## How to complete this task:
Return all of the entries, keeping every word and mark as it is.

[Saved entries]
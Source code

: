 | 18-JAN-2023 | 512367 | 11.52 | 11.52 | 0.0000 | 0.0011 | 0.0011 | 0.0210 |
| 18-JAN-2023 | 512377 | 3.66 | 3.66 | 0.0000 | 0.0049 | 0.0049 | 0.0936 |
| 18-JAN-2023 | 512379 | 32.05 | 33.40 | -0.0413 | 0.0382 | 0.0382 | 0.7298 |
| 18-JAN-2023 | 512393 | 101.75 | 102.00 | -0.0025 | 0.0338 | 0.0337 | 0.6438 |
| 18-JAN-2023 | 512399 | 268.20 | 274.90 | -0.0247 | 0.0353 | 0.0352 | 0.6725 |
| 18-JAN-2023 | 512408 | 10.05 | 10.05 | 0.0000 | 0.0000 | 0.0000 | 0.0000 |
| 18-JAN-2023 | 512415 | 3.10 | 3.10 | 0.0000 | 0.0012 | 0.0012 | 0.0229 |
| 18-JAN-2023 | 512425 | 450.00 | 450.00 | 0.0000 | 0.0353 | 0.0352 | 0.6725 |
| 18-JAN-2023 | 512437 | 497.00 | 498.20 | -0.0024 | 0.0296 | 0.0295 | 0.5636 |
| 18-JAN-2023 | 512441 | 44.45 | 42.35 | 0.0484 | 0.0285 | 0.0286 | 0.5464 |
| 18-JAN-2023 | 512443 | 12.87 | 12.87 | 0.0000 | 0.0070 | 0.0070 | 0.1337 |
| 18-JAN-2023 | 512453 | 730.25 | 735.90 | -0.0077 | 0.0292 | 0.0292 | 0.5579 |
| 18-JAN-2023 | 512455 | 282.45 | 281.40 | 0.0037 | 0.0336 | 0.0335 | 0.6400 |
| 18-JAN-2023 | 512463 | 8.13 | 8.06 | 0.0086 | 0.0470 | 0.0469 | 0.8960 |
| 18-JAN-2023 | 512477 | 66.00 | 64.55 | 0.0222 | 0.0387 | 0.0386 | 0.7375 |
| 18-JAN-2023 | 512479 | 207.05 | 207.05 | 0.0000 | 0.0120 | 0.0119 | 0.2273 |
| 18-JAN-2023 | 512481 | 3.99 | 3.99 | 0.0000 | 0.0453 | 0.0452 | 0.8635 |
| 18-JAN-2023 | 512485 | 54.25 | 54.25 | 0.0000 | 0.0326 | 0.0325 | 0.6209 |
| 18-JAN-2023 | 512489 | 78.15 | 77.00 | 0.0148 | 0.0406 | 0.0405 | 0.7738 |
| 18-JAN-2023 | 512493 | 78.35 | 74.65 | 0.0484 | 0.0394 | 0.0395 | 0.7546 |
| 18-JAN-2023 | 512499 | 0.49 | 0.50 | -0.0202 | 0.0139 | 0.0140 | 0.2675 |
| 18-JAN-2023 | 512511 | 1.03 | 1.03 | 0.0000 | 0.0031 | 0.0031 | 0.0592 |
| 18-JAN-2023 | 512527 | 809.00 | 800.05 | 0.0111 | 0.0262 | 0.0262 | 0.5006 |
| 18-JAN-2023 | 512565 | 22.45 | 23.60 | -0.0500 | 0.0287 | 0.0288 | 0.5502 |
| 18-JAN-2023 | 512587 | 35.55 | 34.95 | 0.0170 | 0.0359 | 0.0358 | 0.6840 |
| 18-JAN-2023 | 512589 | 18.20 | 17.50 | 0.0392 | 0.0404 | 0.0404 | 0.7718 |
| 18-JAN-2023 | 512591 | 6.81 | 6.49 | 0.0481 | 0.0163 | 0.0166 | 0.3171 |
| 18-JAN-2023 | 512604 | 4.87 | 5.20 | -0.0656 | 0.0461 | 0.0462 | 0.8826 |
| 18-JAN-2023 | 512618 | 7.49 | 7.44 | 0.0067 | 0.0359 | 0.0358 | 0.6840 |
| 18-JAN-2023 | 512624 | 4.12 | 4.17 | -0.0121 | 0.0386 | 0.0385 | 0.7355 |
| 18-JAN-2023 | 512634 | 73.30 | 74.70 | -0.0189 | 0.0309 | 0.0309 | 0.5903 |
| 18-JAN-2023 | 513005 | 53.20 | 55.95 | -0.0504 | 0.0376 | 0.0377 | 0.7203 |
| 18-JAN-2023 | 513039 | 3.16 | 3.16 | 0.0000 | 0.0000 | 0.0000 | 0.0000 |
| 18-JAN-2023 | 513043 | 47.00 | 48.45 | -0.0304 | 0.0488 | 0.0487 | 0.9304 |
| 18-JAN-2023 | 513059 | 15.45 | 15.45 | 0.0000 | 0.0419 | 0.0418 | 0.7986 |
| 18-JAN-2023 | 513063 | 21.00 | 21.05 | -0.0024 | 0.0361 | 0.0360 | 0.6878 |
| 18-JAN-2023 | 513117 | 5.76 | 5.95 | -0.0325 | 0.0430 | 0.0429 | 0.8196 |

## Output for this exercise:
Source code

: | 18-JAN-2023 | 512367 | 11.52 | 11.52 | 0.0000 | 0.0011 | 0.0011 | 0.0210 |
| 18-JAN-2023 | 512377 | 3.66 | 3.66 | 0.0000 | 0.0049 | 0.0049 | 0.0936 |
| 18-JAN-2023 | 512379 | 32.05 | 33.40 | -0.0413 | 0.0382 | 0.0382 | 0.7298 |
| 18-JAN-2023 | 512393 | 101.75 | 102.00 | -0.0025 | 0.0338 | 0.0337 | 0.6438 |
| 18-JAN-2023 | 512399 | 268.20 | 274.90 | -0.0247 | 0.0353 | 0.0352 | 0.6725 |
| 18-JAN-2023 | 512408 | 10.05 | 10.05 | 0.0000 | 0.0000 | 0.0000 | 0.0000 |
| 18-JAN-2023 | 512415 | 3.10 | 3.10 | 0.0000 | 0.0012 | 0.0012 | 0.0229 |
| 18-JAN-2023 | 512425 | 450.00 | 450.00 | 0.0000 | 0.0353 | 0.0352 | 0.6725 |
| 18-JAN-2023 | 512437 | 497.00 | 498.20 | -0.0024 | 0.0296 | 0.0295 | 0.5636 |
| 18-JAN-2023 | 512441 | 44.45 | 42.35 | 0.0484 | 0.0285 | 0.0286 | 0.5464 |
| 18-JAN-2023 | 512443 | 12.87 | 12.87 | 0.0000 | 0.0070 | 0.0070 | 0.1337 |
| 18-JAN-2023 | 512453 | 730.25 | 735.90 | -0.0077 | 0.0292 | 0.0292 | 0.5579 |
| 18-JAN-2023 | 512455 | 282.45 | 281.40 | 0.0037 | 0.0336 | 0.0335 | 0.6400 |
| 18-JAN-2023 | 512463 | 8.13 | 8.06 | 0.0086 | 0.0470 | 0.0469 | 0.8960 |
| 18-JAN-2023 | 512477 | 66.00 | 64.55 | 0.0222 | 0.0387 | 0.0386 | 0.7375 |
| 18-JAN-2023 | 512479 | 207.05 | 207.05 | 0.0000 | 0.0120 | 0.0119 | 0.2273 |
| 18-JAN-2023 | 512481 | 3.99 | 3.99 | 0.0000 | 0.0453 | 0.0452 | 0.8635 |
| 18-JAN-2023 | 512485 | 54.25 | 54.25 | 0.0000 | 0.0326 | 0.0325 | 0.6209 |
| 18-JAN-2023 | 512489 | 78.15 | 77.00 | 0.0148 | 0.0406 | 0.0405 | 0.7738 |
| 18-JAN-2023 | 512493 | 78.35 | 74.65 | 0.0484 | 0.0394 | 0.0395 | 0.7546 |
| 18-JAN-2023 | 512499 | 0.49 | 0.50 | -0.0202 | 0.0139 | 0.0140 | 0.2675 |
| 18-JAN-2023 | 512511 | 1.03 | 1.03 | 0.0000 | 0.0031 | 0.0031 | 0.0592 |
| 18-JAN-2023 | 512527 | 809.00 | 800.05 | 0.0111 | 0.0262 | 0.0262 | 0.5006 |
| 18-JAN-2023 | 512565 | 22.45 | 23.60 | -0.0500 | 0.0287 | 0.0288 | 0.5502 |
| 18-JAN-2023 | 512587 | 35.55 | 34.95 | 0.0170 | 0.0359 | 0.0358 | 0.6840 |
| 18-JAN-2023 | 512589 | 18.20 | 17.50 | 0.0392 | 0.0404 | 0.0404 | 0.7718 |
| 18-JAN-2023 | 512591 | 6.81 | 6.49 | 0.0481 | 0.0163 | 0.0166 | 0.3171 |
| 18-JAN-2023 | 512604 | 4.87 | 5.20 | -0.0656 | 0.0461 | 0.0462 | 0.8826 |
| 18-JAN-2023 | 512618 | 7.49 | 7.44 | 0.0067 | 0.0359 | 0.0358 | 0.6840 |
| 18-JAN-2023 | 512624 | 4.12 | 4.17 | -0.0121 | 0.0386 | 0.0385 | 0.7355 |
| 18-JAN-2023 | 512634 | 73.30 | 74.70 | -0.0189 | 0.0309 | 0.0309 | 0.5903 |
| 18-JAN-2023 | 513005 | 53.20 | 55.95 | -0.0504 | 0.0376 | 0.0377 | 0.7203 |
| 18-JAN-2023 | 513039 | 3.16 | 3.16 | 0.0000 | 0.0000 | 0.0000 | 0.0000 |
| 18-JAN-2023 | 513043 | 47.00 | 48.45 | -0.0304 | 0.0488 | 0.0487 | 0.9304 |
| 18-JAN-2023 | 513059 | 15.45 | 15.45 | 0.0000 | 0.0419 | 0.0418 | 0.7986 |
| 18-JAN-2023 | 513063 | 21.00 | 21.05 | -0.0024 | 0.0361 | 0.0360 | 0.6878 |
| 18-JAN-2023 | 513117 | 5.76 | 5.95 | -0.0325 | 0.0430 | 0.0429 | 0.8196 |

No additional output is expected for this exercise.